"""
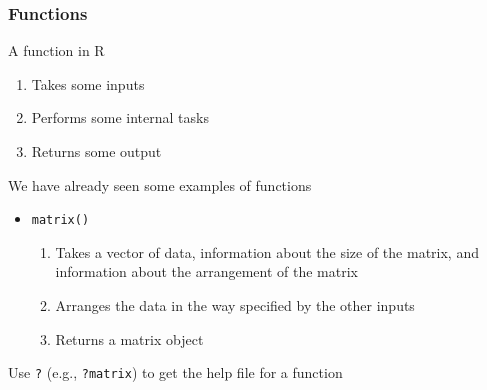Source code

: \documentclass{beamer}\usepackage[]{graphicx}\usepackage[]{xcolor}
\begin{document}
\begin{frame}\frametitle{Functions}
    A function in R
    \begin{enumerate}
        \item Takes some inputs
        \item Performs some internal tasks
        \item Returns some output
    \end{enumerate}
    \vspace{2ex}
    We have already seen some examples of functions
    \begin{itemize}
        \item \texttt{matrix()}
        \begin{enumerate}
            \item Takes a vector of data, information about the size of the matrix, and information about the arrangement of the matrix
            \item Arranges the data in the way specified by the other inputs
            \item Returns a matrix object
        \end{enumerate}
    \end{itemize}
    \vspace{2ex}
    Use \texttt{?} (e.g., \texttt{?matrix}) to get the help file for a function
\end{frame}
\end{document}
"""
"""
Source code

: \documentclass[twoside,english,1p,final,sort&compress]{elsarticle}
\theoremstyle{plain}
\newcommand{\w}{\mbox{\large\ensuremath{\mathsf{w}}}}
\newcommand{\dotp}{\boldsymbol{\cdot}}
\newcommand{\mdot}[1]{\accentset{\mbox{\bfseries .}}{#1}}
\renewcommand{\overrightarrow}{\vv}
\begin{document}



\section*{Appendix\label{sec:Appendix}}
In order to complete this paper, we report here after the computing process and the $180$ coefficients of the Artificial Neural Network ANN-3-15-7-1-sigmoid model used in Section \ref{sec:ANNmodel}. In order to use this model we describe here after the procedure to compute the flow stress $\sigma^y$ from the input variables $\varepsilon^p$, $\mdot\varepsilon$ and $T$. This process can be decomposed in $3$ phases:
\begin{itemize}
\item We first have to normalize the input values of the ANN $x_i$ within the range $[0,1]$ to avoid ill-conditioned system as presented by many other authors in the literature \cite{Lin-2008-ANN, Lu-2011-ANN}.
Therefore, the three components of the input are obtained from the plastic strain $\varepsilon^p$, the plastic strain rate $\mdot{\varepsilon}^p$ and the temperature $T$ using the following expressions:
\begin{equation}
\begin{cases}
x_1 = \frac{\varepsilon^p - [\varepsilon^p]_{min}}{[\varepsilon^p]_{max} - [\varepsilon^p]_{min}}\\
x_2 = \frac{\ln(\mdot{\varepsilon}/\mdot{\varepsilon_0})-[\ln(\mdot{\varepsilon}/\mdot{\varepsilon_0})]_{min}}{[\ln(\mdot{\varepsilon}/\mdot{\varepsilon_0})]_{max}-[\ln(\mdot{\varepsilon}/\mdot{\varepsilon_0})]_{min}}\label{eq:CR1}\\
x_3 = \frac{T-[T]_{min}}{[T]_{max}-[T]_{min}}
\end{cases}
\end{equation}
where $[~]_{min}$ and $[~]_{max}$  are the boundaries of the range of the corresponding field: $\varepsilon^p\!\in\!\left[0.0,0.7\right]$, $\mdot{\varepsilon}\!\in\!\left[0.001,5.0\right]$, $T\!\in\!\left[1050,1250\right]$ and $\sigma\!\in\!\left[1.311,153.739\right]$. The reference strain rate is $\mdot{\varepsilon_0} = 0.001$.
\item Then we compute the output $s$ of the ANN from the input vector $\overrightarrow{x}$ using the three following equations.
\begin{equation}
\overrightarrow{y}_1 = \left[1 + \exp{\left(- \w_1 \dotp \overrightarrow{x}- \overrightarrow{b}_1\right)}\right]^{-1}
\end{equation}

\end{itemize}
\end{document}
"""
WORK REQUIRED >> In which lines of the records does the word "other" appear? Copy each of them.

ANSWER >>
            \item Arranges the data in the way specified by the other inputs
\item We first have to normalize the input values of the ANN $x_i$ within the range $[0,1]$ to avoid ill-conditioned system as presented by many other authors in the literature \cite{Lin-2008-ANN, Lu-2011-ANN}.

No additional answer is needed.